Sergey indugiò alla porta.
“Natasha, forse possiamo…”
“No,” rispose decisa. “Hai fatto la tua scelta. Vivi con loro.”
La porta si chiuse. Natasha si appoggiò con la schiena ad essa. Finalmente regnava silenzio nell’appartamento — una calma e libertà mai provate in questi mesi.
Massimo si avvicinò e strinse la madre in un abbraccio.
“Grazie, mamma,” sussurrò. “Sapevo che mi avresti protetto.”

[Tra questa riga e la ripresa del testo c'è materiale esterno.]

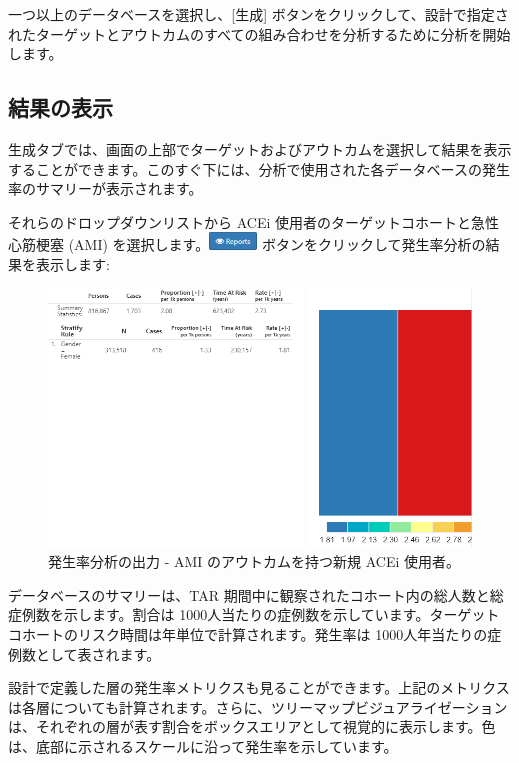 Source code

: \documentclass[
  11pt]{book}
\theoremstyle{definition}
\theoremstyle{definition}
\theoremstyle{definition}
\theoremstyle{definition}
\theoremstyle{remark}
\begin{document}
一つ以上のデータベースを選択し、{[}生成{]} ボタンをクリックして、設計で指定されたターゲットとアウトカムのすべての組み合わせを分析するために分析を開始します。

\subsection{結果の表示}\label{ux7d50ux679cux306eux8868ux793a-1}

生成タブでは、画面の上部でターゲットおよびアウトカムを選択して結果を表示することができます。このすぐ下には、分析で使用された各データベースの発生率のサマリーが表示されます。

それらのドロップダウンリストから ACEi 使用者のターゲットコホートと急性心筋梗塞 (AMI) を選択します。\includegraphics{images/Characterization/atlasIncidenceReportButton.png} ボタンをクリックして発生率分析の結果を表示します:

\begin{figure}

{\centering \includegraphics[width=1\linewidth]{images/Characterization/atlasIncidenceResults} 

}

\caption{発生率分析の出力 - AMI のアウトカムを持つ新規 ACEi 使用者。}\label{fig:atlasIncidenceResults}
\end{figure}

データベースのサマリーは、TAR 期間中に観察されたコホート内の総人数と総症例数を示します。割合は 1000人当たりの症例数を示しています。ターゲットコホートのリスク時間は年単位で計算されます。発生率は 1000人年当たりの症例数として表されます。

設計で定義した層の発生率メトリクスも見ることができます。上記のメトリクスは各層についても計算されます。さらに、ツリーマップビジュアライゼーションは、それぞれの層が表す割合をボックスエリアとして視覚的に表示します。色は、底部に示されるスケールに沿って発生率を示しています。
\end{document}
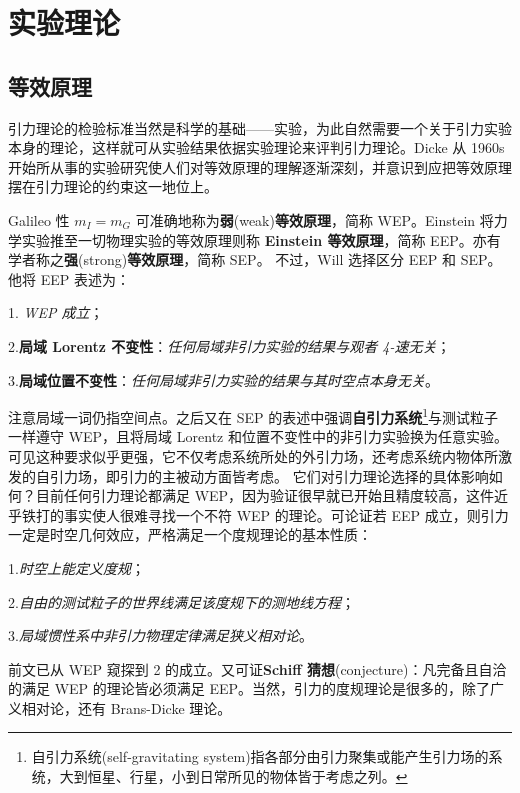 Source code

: \chapter{实验理论}\label{chpt:experiment}

\section{等效原理}\label{sec:eq-prin}



引力理论的检验标准当然是科学的基础——实验，为此自然需要一个关于引力实验本身的理论，这样就可从实验结果依据实验理论来评判引力理论。Dicke 从 1960s 开始所从事的实验研究使人们对等效原理的理解逐渐深刻，并意识到应把等效原理摆在引力理论的约束这一地位上。

Galileo 性 $m_I=m_G$ 可准确地称为\textbf{弱}(weak)\textbf{等效原理}，简称 WEP。Einstein 将力学实验推至一切物理实验的等效原理则称 \textbf{Einstein 等效原理}，简称 EEP。亦有学者称之\textbf{强}(strong)\textbf{等效原理}，简称 SEP。
不过，Will\cite{Will18} 选择区分 EEP 和 SEP。他将 EEP 表述为：

    1. \textit{WEP 成立}；

    2.\textbf{局域 Lorentz 不变性}：\textit{任何局域非引力实验的结果与观者 4-速无关}；
    
    3.\textbf{局域位置不变性}：\textit{任何局域非引力实验的结果与其时空点本身无关}。

\noindent 注意局域一词仍指空间点。之后又在 SEP 的表述中强调\textbf{自引力系统}\footnote{自引力系统(self-gravitating system)指各部分由引力聚集或能产生引力场的系统，大到恒星、行星，小到日常所见的物体皆于考虑之列。}与测试粒子一样遵守 WEP，且将局域 Lorentz 和位置不变性中的非引力实验换为任意实验。可见这种要求似乎更强，它不仅考虑系统所处的外引力场，还考虑系统内物体所激发的自引力场，即引力的主被动方面皆考虑。
它们对引力理论选择的具体影响如何？目前任何引力理论都满足 WEP，因为验证很早就已开始且精度较高，这件近乎铁打的事实使人很难寻找一个不符 WEP 的理论。可论证若 EEP 成立，则引力一定是时空几何效应，严格满足一个度规理论的基本性质：

1.\textit{时空上能定义度规}；

2.\textit{自由的测试粒子的世界线满足该度规下的测地线方程}；

3.\textit{局域惯性系中非引力物理定律满足狭义相对论}。

\noindent 前文已从 WEP 窥探到 2 的成立。又可证\textbf{Schiff 猜想}(conjecture)：凡完备且自洽的满足 WEP 的理论皆必须满足 EEP。当然，引力的度规理论是很多的，除了广义相对论，还有 Brans-Dicke 理论。

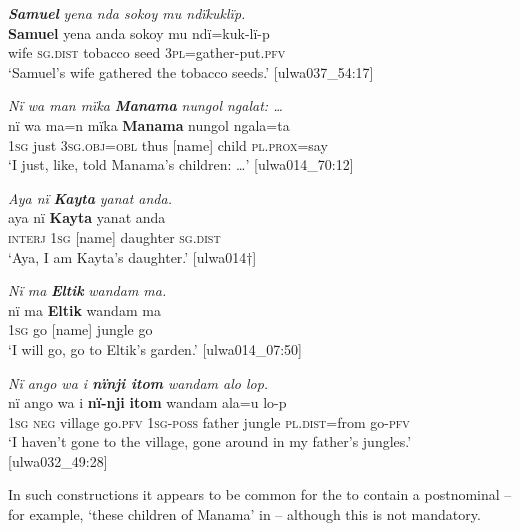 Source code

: \ea%
    \label{ex:phrase:30}
          \textbf{\textit{Samuel}} \textit{yena nda sokoy mu ndïkuklïp.}\\
\gll    \textbf{Samuel}  yena  anda    sokoy    mu    ndï=kuk-lï-p\\
    [name]    wife  \textsc{sg.dist}  tobacco  seed  3\textsc{pl}=gather-put.\textsc{pfv}\\
\glt `Samuel’s wife gathered the tobacco seeds.’ [ulwa037\_54:17]
\z

\ea%
    \label{ex:phrase:31}
          \textit{Nï wa man mïka} \textbf{\textit{Manama}} \textit{nungol ngalat: …}\\
\gll    nï    wa  ma=n      mïka  \textbf{Manama}  nungol  ngala=ta\\
    1\textsc{sg}  just  3\textsc{sg.obj}=\textsc{obl}  thus  [name]    child  \textsc{pl.prox}=say\\
\glt `I just, like, told Manama’s children: …’ [ulwa014\_70:12]
\z

\ea%
    \label{ex:phrase:32}
          \textit{Aya nï} \textbf{\textit{Kayta}} \textit{yanat anda.}\\
\gll    aya    nï    \textbf{Kayta}  yanat    anda\\
    \textsc{interj}  1\textsc{sg}  [name]  daughter  \textsc{sg.dist}\\
\glt `Aya, I am Kayta’s daughter.’ [ulwa014†]
\z

\ea%
    \label{ex:phrase:33}
          \textit{Nï ma} \textbf{\textit{Eltik}} \textit{wandam ma.}\\
\gll    nï    ma  \textbf{Eltik}  wandam  ma\\
    1\textsc{sg}  go  [name]  jungle    go\\
\glt `I will go, go to Eltik’s garden.’ [ulwa014\_07:50]
\z

\ea%
    \label{ex:phrase:34}
         \textit{Nï ango wa i \textbf{nïnji itom} wandam alo lop.}\\
\gll    nï    ango  wa    i    \textbf{nï-nji}    \textbf{itom}  wandam     ala=u      lo-p\\
    1\textsc{sg}  \textsc{neg}  village  go.\textsc{pfv}  1\textsc{sg-poss}  father  jungle    \textsc{pl.dist}=from  go-\textsc{pfv}\\
\glt `I haven’t gone to the village, gone around in my father’s jungles.’ [ulwa032\_49:28]
\z

In such constructions it appears to be common for the   to contain a postnominal  -- for example, ‘these children of Manama’ in  -- although this is not mandatory.

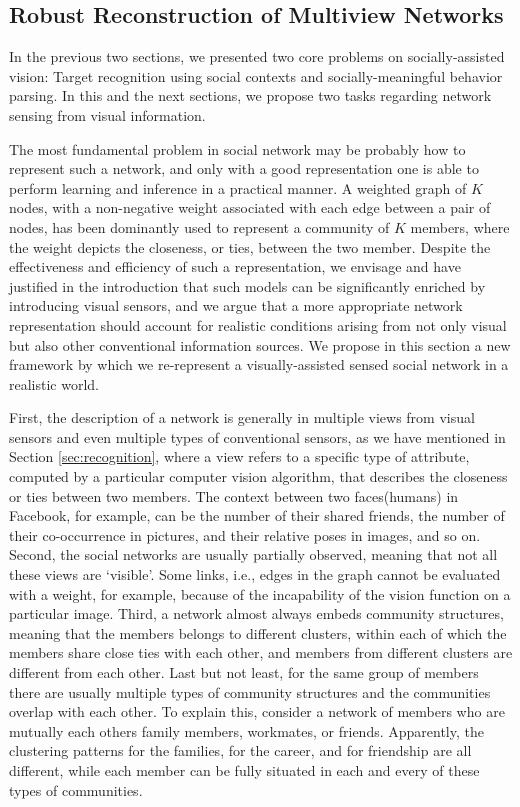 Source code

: \subsection{Robust Reconstruction of Multiview Networks}
\label{sec:reconstruct}

In the previous two sections, we presented two core problems on socially-assisted vision: Target recognition using social contexts and socially-meaningful behavior parsing. In this and the next sections, we propose two tasks regarding network sensing from visual information.

The most fundamental problem in social network may be probably how to represent such a network, and only with a good representation one is able to perform learning and inference in a practical manner. A weighted graph of $K$ nodes, with a non-negative weight associated with each edge between a pair of nodes, has been dominantly used to represent a community of $K$ members, where the weight depicts the closeness, or ties, between the two member. Despite the effectiveness and efficiency of such a representation, we envisage and have justified in the introduction that such models can be significantly enriched by introducing visual sensors, and we argue that a more appropriate network representation should account for realistic conditions arising from not only visual but also other conventional information sources. We propose in this section a new framework by which we re-represent a visually-assisted sensed social network in a realistic world.

First, the description of a network is generally in multiple views from visual sensors and even multiple types of conventional sensors, as we have mentioned in Section \ref{sec:recognition}, where a view refers to a specific type of attribute, computed by a particular computer vision algorithm, that describes the closeness or ties between two members. The context between two faces(humans) in Facebook, for example, can be the number of their shared friends, the number of their co-occurrence in pictures, and their relative poses in images, and so on. Second, the social networks are usually partially observed, meaning that not all these views are `visible'. Some links, i.e., edges in the graph cannot be evaluated with a weight, for example, because of the incapability of the vision function on a particular image. Third, a network almost always embeds community structures, meaning that the members belongs to different clusters, within each of which the members share close ties with each other, and members from different clusters are different from each other. Last but not least, for the same group of members there are usually multiple types of community structures and the communities overlap with each other. To explain this, consider a network of members who are mutually each others family members, workmates, or friends. Apparently, the clustering patterns for the families, for the career, and for friendship are all different, while each member can be fully situated in each and every of these types of communities.


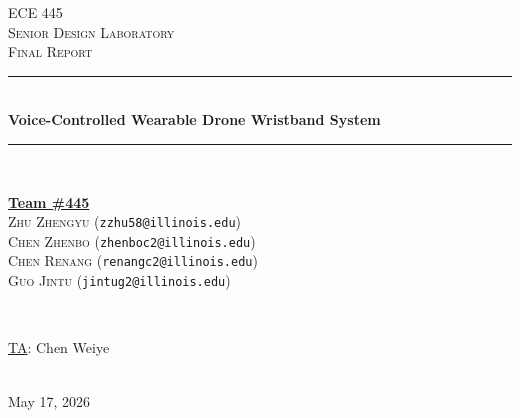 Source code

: \documentclass[12pt]{article}
\begin{document}
\hypersetup{pageanchor=false}

\begin{titlepage}
\newcommand{\HRule}{\rule{\linewidth}{0.1mm}}
\center

\textsc{\Large ECE 445}\\[0.5cm]
\textsc{\large Senior Design Laboratory}\\[0.5cm]
\textsc{\Large Final Report}\\[0.5cm]

\HRule \\[0.5cm]
\huge \textbf{Voice-Controlled Wearable Drone Wristband System}
\HRule \\[2cm]

\begin{minipage}{0.72\textwidth}
    \begin{center} \large
        \underline{\textbf{Team \#445}} \\ \medskip
        \textsc{Zhu Zhengyu} (\texttt{zzhu58@illinois.edu}) \\[0.35em]
        \textsc{Chen Zhenbo} (\texttt{zhenboc2@illinois.edu}) \\[0.35em]
        \textsc{Chen Renang} (\texttt{renangc2@illinois.edu}) \\[0.35em]
        \textsc{Guo Jintu} (\texttt{jintug2@illinois.edu}) \\
    \end{center}
\end{minipage} \\[1.5cm]

\begin{minipage}{0.5\textwidth}
    \begin{center} \large
        \underline{TA}: Chen Weiye
    \end{center}
\end{minipage} \\[1cm]

{\large May 17, 2026}

\vfill
\end{titlepage}

\setcounter{page}{2}


\clearpage

\tableofcontents
\newpage
\end{document}

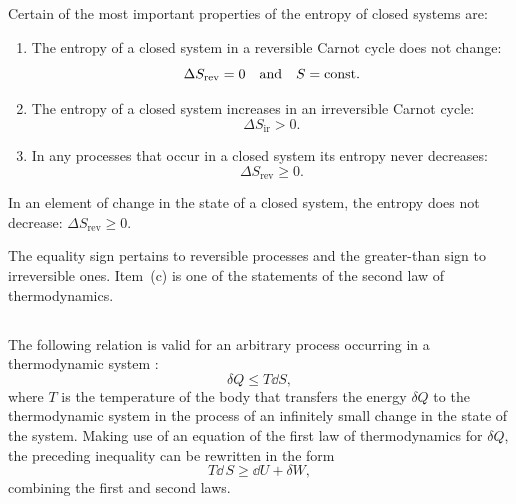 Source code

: \subsection{}\label{11.4.3} Certain of the most important properties of the entropy of closed systems  are:
\begin{enumerate}[label=(\alph*),noitemsep,nolistsep]
\item The entropy of a closed system in a reversible Carnot cycle  does not change:
\begin{equation*}%
\Delta S_{\textrm{rev}} = 0 \qand S = \textrm{const.}
\end{equation*}
\item The entropy of a closed system increases in an irreversible Carnot cycle:
\begin{equation*}%
\Delta S_{\textrm{ir}} > 0.
\end{equation*}
\item In any processes that occur in a closed system its entropy never decreases:
\begin{equation*}%
\Delta S_{\textrm{rev}} \geqslant 0.
\end{equation*}
\end{enumerate}
In an element of change in the state of a closed system, the entropy does not decrease: $\Delta S_{\textrm{rev}} \geq 0$.

The equality sign pertains to reversible processes and the greater-than sign to irreversible ones. Item~(c) is one of the statements of the second law of thermodynamics.

\subsection{}\label{11.4.4} The following relation is valid for an arbitrary process occurring in a thermodynamic system :
\begin{equation*}%
\delta Q \leq  T \dd S,
\end{equation*}
where $T$ is the temperature of the body that transfers the energy $\delta Q$ to the thermodynamic system in the process of an infinitely small change in the state of the system. Making use of an equa­tion of the first law of thermodynamics  for $\delta Q$, the preceding inequality can be rewritten in the form
\begin{equation*}%
T \dd \, S \geq \dd U + \delta W,
\end{equation*}
combining the first and second laws.

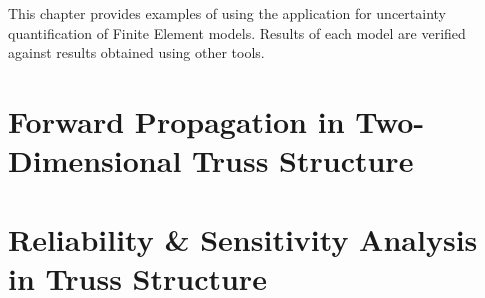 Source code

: This chapter provides examples of using the \texttt{\getsoftwarename{}} application for uncertainty
quantification of Finite Element models. Results of each model are verified against results
obtained using other tools. 
\\

\section{Forward Propagation in Two-Dimensional Truss Structure}


\section{Reliability \& Sensitivity Analysis in Truss Structure}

Natasha carezzò la testa del figlio. L’avvenire sarebbe stato difficile: da sola con un solo stipendio non sarebbe stato semplice. Ma nessuno avrebbe più chiamato Massimo sfigato. Nessuno lo avrebbe rimproverato o costretto ad aspettare briciole.
“Sai una cosa,” disse, “domani spostiamo i mobili. Ti riporteremo la tua stanza.”
“E dove mettiamo il divano?” chiese il ragazzo, illuminandosi.
“Lo lasciamo in soggiorno. C’è spazio sufficiente.”
Massimo sorrise e strinse di nuovo Natasha. Lei guardò il tavolo vuoto che poco prima aveva visto occupato dalla ‘famiglia’, senza provare rimpianto.
Perché la famiglia non è chi abita sotto lo stesso tetto,
ma chi si protegge l’un l’altro.
E per questo era pronta a rinunciare a tutto.